An Ancient Role for Giant Ankyrins in Axon Initial Segment Organization

Abstract

The axon initial segment (AIS) of multipolar vertebrate neurons contains a specialized set of ion channels that allows it to serve as the site for action potential initiation. The AIS is organized by a giant variant of ankyrin G (AnkG) that links ion channels to a specialized cytoskeleton and is required for a plasma membrane diffusion barrier that excludes somatodendritic proteins from the axon. The ankyrin-based AIS has been viewed as a vertebrate adaptation for fast, precise signaling because the giant isoform required for AIS organization is believed to have evolved recently in the vertebrate lineage. Here we re-examine AIS origins with a detailed analysis of giant ankyrin evolution and testing the role of a giant ankyrin in organization of an AIS-like domain in the proximal axon of a model multipolar Drosophila neuron (ddaE). We found giant ankyrins in all major bilaterian phyla, and phylogenetic analysis points to a single origin for the unusual long exon that encodes giant ankyrins in an ancestor of all extant bilaterians.
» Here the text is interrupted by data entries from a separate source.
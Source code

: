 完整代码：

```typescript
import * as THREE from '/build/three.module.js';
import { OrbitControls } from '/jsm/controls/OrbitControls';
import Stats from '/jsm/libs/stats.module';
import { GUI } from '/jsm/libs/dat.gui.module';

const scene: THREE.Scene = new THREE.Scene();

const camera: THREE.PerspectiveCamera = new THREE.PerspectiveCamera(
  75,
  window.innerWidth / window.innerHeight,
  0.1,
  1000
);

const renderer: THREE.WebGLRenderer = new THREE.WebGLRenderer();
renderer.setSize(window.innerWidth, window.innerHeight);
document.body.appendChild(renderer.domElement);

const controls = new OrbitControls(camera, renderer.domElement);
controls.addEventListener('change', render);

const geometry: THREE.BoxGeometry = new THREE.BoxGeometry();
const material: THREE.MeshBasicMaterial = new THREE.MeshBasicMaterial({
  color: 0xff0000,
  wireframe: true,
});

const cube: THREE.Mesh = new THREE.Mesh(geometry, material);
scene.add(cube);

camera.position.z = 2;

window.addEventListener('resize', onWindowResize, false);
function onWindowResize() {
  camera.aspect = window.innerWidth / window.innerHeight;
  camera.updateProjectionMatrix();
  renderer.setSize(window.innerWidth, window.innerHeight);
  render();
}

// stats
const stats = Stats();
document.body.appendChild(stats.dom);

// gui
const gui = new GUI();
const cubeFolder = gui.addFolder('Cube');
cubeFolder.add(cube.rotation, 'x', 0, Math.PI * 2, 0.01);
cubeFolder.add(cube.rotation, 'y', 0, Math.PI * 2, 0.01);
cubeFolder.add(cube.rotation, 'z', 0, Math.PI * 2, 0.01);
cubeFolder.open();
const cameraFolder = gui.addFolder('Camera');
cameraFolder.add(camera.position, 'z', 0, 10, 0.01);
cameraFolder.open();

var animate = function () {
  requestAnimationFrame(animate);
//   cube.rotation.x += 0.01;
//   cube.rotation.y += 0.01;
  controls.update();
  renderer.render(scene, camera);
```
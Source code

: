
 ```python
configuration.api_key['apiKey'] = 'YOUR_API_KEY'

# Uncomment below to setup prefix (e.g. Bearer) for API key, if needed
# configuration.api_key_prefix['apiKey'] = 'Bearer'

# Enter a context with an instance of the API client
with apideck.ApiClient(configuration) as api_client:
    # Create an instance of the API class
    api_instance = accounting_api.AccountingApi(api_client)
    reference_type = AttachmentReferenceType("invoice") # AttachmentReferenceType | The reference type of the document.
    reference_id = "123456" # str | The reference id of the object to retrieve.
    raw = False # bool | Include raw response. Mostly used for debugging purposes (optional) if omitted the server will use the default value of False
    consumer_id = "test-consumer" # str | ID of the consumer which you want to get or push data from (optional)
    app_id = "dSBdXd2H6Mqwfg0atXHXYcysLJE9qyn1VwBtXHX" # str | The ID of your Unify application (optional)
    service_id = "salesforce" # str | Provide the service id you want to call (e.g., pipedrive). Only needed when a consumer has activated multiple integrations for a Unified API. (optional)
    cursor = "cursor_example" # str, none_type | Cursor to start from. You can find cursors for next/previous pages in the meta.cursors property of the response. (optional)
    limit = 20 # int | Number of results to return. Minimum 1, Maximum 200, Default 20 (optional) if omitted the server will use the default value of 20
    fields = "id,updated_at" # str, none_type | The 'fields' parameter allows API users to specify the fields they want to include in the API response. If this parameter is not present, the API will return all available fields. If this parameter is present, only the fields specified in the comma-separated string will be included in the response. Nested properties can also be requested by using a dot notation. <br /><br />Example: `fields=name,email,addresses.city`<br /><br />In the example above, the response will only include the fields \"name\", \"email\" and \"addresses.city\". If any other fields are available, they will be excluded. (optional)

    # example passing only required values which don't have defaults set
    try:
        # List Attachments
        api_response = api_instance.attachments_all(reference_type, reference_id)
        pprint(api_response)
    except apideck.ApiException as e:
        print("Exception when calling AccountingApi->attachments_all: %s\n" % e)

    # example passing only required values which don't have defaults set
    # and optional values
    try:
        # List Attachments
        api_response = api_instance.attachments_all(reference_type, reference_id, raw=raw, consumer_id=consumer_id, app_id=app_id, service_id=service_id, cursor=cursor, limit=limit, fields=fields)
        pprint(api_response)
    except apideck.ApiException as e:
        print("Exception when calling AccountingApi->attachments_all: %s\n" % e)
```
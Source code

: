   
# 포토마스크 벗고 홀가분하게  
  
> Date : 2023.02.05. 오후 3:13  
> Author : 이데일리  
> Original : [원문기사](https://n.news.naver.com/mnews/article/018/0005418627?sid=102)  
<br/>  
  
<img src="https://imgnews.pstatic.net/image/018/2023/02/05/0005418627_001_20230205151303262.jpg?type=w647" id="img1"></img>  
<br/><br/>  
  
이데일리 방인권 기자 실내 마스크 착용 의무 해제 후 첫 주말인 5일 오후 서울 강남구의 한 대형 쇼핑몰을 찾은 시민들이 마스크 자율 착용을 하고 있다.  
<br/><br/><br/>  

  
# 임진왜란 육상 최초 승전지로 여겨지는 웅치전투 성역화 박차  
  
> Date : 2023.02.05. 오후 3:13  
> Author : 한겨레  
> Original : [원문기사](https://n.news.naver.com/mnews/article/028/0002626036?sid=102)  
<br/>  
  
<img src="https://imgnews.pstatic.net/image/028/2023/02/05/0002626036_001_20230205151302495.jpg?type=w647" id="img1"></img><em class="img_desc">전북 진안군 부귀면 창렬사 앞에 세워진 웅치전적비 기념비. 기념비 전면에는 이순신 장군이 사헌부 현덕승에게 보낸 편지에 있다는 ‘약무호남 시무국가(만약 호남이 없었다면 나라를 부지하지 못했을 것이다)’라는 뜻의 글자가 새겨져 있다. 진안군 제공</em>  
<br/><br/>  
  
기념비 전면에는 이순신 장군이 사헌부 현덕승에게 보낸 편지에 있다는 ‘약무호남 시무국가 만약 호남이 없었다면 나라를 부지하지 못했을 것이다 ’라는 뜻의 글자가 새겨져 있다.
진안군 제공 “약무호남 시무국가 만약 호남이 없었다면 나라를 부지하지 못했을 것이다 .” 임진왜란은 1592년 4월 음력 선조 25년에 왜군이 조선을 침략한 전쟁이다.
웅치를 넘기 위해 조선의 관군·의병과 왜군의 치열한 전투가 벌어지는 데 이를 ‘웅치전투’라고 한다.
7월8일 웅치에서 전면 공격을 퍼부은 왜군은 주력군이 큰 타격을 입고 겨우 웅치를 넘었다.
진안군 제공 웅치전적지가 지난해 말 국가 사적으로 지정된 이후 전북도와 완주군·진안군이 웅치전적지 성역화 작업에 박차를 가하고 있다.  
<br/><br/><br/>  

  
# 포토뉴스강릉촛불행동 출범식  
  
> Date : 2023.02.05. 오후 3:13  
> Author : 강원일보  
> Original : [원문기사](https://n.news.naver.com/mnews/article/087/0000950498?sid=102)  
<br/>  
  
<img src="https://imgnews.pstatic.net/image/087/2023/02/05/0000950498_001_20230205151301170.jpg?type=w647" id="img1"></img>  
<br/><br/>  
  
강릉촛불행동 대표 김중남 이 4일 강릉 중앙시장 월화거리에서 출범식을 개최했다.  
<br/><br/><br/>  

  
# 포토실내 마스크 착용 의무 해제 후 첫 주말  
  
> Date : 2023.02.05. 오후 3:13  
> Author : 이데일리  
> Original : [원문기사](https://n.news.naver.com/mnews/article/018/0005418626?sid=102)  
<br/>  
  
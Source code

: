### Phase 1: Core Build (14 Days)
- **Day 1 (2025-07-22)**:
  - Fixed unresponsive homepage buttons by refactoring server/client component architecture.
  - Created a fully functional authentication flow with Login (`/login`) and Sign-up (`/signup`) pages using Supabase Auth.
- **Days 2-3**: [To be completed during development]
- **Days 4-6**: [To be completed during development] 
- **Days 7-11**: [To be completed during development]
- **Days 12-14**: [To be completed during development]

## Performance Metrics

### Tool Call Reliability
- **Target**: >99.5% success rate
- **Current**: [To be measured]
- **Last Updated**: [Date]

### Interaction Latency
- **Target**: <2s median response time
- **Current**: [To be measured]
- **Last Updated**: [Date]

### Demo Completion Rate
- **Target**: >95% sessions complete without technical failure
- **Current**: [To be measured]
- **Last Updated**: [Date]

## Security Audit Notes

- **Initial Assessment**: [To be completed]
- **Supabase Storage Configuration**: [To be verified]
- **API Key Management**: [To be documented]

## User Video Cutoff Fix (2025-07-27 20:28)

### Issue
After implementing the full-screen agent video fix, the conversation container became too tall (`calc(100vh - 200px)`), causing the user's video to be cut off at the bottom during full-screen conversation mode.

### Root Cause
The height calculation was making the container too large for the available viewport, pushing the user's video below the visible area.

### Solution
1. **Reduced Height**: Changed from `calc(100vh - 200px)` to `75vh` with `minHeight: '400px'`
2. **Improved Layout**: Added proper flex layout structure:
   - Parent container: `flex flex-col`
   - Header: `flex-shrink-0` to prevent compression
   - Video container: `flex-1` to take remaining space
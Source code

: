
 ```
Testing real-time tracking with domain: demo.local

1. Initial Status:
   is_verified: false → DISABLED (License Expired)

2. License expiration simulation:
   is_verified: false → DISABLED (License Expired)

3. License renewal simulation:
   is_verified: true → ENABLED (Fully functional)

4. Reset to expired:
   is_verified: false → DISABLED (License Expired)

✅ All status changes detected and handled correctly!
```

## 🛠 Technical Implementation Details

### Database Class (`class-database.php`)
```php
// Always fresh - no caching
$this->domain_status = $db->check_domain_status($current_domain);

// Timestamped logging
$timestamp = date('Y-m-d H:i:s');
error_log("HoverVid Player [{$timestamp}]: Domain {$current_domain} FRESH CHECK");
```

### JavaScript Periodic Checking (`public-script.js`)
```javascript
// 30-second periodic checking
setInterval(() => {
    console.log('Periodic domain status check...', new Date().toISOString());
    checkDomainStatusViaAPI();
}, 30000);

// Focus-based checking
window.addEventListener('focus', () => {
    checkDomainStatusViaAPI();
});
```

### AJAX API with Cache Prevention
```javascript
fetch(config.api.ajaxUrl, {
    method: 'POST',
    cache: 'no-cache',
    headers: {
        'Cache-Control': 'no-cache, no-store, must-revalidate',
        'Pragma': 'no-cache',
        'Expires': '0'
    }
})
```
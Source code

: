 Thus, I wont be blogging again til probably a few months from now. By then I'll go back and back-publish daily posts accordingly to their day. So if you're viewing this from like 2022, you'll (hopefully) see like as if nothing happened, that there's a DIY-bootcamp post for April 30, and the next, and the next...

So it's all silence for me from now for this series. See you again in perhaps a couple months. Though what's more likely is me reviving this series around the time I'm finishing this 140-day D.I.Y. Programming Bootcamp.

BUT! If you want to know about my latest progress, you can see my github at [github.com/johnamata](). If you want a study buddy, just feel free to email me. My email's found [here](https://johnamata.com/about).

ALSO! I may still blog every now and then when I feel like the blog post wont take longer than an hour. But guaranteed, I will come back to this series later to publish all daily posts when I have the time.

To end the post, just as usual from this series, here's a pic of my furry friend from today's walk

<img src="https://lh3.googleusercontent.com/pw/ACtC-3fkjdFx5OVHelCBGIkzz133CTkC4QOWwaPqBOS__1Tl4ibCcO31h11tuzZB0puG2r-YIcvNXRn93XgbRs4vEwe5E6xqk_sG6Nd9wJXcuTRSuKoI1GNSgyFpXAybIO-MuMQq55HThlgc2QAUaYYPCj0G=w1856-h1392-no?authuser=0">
We therefore hypothesized that giant ankyrins may play a conserved role in organization of the proximal axon throughout the Bilateria. We examined this possibility by looking for conserved ankyrin-dependent AIS features in Drosophila ddaE neurons via live imaging. Using a FRAP assay, we found that ddaE neurons have a plasma membrane diffusion barrier in the proximal axon that requires a giant isoform of the neuronal ankyrin ank2. Two voltage-gated K+ channels, elk and shal, concentrate in this proximal axon. We found that the accumulation of shal, like the diffusion barrier, depends on ank2. Our results suggest that the giant ankyrin-based cytoskeleton of the AIS may not be a recent vertebrate innovation, but instead evolved in an ancestral bilaterian soon after the divergence from cnidarians.